以下为卖家选择提供的数据验证报告:
数据描述
The Unsplash Dataset
The Unsplash Dataset is made up of over 250,000+ contributing global photographers and data sourced from hundreds of millions of searches across a nearly unlimited number of uses and contexts. Due to the breadth of intent and semantics contained within the Unsplash dataset, it enables new opportunities for research and learning.
The Unsplash Dataset is offered in two datasets:
- the Lite dataset: available for commercial and noncommercial usage, containing 25k nature-themed Unsplash photos, 25k keywords, and 1M searches
- the Full dataset: available for noncommercial usage, containing 3M+ high-quality Unsplash photos, 5M keywords, and over 250M searches
As the Unsplash library continues to grow, we’ll release updates to the dataset with new fields and new images, with each subsequent release being semantically versioned.
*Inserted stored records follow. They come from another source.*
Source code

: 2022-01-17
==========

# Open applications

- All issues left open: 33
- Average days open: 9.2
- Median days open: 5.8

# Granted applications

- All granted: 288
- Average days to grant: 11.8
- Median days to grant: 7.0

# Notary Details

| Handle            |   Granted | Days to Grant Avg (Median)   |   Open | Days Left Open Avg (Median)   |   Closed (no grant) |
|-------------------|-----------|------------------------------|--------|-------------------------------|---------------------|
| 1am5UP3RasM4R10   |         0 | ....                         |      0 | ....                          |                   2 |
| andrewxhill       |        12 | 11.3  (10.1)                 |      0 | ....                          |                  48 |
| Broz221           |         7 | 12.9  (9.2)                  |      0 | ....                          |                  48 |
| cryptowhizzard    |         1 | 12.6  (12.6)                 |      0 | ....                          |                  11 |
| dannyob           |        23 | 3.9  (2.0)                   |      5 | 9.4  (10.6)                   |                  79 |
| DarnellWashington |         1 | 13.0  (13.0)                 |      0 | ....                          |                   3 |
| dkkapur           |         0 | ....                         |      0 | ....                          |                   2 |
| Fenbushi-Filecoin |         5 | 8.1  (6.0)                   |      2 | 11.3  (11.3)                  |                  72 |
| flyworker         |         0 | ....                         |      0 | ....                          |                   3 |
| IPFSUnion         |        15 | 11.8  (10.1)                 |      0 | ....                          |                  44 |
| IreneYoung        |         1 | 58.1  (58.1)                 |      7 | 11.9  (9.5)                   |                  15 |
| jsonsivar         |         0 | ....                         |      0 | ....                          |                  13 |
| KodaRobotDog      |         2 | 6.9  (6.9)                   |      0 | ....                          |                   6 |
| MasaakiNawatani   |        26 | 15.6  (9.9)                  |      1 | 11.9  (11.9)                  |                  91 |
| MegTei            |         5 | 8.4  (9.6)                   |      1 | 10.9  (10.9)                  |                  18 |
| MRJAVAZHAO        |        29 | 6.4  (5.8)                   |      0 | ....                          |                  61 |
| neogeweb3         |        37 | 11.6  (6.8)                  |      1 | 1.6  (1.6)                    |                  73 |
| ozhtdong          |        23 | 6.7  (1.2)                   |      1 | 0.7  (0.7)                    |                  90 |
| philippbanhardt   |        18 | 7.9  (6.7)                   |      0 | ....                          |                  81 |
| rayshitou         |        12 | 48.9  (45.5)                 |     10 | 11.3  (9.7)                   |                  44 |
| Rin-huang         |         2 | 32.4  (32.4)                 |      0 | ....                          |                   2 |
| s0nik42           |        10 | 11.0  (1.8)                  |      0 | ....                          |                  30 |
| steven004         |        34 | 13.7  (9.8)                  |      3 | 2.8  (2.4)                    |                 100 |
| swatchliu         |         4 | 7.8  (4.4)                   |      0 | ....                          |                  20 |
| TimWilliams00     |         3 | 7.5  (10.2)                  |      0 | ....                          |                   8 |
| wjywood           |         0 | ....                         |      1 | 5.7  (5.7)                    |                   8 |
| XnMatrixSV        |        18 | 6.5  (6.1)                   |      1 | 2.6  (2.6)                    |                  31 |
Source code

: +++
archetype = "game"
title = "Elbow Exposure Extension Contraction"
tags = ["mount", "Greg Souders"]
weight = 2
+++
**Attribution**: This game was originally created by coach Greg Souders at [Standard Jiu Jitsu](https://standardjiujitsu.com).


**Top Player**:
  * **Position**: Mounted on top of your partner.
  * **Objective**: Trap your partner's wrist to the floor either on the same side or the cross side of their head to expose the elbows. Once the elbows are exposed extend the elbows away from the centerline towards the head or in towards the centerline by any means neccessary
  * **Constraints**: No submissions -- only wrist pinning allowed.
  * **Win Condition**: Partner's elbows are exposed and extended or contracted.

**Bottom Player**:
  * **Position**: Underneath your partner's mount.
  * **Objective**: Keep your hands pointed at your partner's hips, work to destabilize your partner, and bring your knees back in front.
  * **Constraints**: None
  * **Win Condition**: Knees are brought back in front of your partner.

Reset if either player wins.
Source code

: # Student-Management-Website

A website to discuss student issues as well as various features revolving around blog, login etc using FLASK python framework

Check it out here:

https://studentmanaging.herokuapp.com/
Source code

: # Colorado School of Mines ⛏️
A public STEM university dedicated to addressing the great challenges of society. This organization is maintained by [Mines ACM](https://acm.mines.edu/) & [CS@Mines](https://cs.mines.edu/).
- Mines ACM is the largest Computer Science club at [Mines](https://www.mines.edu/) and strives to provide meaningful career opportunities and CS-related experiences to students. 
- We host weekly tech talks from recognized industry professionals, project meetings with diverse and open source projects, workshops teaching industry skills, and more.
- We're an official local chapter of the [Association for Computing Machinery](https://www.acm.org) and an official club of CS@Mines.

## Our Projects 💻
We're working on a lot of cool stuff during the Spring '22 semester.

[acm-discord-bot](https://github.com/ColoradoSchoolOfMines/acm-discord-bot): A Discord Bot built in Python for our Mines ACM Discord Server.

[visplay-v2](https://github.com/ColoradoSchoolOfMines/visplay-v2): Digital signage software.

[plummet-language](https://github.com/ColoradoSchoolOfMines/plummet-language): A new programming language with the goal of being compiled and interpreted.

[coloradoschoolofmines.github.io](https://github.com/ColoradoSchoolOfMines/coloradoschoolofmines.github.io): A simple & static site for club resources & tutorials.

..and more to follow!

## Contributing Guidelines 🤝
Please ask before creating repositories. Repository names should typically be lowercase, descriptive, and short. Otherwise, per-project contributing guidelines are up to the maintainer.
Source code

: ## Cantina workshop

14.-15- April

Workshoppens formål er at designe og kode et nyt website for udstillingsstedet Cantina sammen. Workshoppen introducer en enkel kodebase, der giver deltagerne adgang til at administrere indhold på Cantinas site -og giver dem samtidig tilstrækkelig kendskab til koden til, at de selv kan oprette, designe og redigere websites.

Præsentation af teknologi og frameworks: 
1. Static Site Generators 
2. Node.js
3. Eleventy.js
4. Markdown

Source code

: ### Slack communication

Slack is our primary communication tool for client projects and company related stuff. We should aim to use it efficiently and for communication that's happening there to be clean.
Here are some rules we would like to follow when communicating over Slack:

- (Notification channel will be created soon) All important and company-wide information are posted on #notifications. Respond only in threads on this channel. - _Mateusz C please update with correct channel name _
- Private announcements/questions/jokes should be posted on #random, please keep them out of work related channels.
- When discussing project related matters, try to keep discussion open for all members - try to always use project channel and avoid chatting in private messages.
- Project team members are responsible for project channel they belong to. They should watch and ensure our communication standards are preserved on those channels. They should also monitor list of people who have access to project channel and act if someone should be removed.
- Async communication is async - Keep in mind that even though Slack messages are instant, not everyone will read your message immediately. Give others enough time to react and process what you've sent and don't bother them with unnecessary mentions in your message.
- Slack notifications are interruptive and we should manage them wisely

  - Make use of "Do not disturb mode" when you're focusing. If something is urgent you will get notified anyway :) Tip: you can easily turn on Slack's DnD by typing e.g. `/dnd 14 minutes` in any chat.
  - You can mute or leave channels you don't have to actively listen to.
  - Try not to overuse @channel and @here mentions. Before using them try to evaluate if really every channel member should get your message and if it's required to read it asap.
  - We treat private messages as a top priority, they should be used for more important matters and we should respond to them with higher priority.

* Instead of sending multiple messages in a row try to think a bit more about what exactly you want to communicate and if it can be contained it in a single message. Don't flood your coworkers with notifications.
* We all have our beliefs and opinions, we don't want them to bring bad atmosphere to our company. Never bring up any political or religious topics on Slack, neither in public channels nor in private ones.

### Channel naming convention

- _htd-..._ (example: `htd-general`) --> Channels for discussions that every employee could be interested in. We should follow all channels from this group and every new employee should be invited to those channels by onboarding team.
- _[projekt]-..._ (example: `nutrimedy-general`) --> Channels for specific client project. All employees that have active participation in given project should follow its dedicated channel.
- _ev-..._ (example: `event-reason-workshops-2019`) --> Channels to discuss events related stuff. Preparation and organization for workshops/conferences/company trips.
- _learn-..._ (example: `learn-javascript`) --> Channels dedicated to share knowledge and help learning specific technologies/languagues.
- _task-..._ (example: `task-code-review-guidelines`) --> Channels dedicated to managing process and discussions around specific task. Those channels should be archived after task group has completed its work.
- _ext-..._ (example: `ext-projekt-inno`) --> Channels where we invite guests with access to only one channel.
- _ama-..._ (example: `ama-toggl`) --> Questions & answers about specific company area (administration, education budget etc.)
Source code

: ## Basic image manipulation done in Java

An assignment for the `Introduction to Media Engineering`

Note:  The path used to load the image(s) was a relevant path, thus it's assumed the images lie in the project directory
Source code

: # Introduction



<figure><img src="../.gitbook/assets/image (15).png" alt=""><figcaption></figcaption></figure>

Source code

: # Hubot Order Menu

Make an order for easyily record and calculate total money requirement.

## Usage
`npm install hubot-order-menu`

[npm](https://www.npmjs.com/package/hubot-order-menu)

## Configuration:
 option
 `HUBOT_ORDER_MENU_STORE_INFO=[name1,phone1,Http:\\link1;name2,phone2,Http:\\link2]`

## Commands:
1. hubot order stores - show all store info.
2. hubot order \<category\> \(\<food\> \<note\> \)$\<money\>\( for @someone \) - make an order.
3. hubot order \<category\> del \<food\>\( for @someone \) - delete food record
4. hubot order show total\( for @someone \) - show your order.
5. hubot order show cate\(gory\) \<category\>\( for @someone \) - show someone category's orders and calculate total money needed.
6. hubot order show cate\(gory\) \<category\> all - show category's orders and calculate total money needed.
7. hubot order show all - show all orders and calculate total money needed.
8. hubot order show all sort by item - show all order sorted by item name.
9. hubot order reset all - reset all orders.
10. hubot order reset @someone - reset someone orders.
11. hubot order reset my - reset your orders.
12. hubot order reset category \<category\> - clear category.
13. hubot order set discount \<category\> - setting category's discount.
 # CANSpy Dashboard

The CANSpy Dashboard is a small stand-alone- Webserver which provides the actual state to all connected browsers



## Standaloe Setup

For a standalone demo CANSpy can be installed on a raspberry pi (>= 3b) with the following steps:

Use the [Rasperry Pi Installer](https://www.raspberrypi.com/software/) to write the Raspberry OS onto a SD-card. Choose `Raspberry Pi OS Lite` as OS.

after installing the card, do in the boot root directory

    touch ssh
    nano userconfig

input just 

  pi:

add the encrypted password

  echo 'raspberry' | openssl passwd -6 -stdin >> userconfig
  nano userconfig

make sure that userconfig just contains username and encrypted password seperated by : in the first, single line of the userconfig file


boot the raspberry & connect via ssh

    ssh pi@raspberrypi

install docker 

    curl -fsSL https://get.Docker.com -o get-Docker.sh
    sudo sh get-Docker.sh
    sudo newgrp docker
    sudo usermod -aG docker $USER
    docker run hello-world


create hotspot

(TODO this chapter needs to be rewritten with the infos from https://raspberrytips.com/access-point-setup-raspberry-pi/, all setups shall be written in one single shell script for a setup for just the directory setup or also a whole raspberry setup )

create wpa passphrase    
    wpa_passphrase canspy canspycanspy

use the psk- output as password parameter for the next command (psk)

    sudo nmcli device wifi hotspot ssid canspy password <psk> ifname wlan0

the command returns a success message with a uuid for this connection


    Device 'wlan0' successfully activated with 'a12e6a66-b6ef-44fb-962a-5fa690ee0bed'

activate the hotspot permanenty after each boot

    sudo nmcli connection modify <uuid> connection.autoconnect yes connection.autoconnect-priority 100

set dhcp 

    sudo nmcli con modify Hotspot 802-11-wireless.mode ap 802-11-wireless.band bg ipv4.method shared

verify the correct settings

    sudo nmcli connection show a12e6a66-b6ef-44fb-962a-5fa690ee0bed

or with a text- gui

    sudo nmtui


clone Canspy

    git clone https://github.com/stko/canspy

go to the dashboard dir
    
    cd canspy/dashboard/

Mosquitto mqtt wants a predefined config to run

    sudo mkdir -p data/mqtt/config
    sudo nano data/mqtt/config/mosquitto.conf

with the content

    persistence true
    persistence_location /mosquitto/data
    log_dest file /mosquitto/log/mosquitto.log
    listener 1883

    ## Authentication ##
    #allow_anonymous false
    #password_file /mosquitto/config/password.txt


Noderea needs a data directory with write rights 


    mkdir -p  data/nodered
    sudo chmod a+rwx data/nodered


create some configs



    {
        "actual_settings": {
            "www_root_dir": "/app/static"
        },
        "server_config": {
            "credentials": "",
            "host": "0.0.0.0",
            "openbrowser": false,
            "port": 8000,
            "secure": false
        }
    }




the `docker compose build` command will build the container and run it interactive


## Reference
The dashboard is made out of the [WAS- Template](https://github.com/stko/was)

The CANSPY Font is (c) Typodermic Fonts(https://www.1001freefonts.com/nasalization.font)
We welcome any feedback regarding the content of the datasets or their format. With your input, we hope to close the gap between the data we provide and the data that you would like to leverage. You can open an issue to report a problem or to let us know what you would like to see in the next release of the datasets.
For more on the Unsplash Dataset, see our announcement and site.
The Unsplash Dataset is made available for research purposes. It cannot be used to redistribute the images contained within. To use the Unsplash library in a product, see the Unsplash API.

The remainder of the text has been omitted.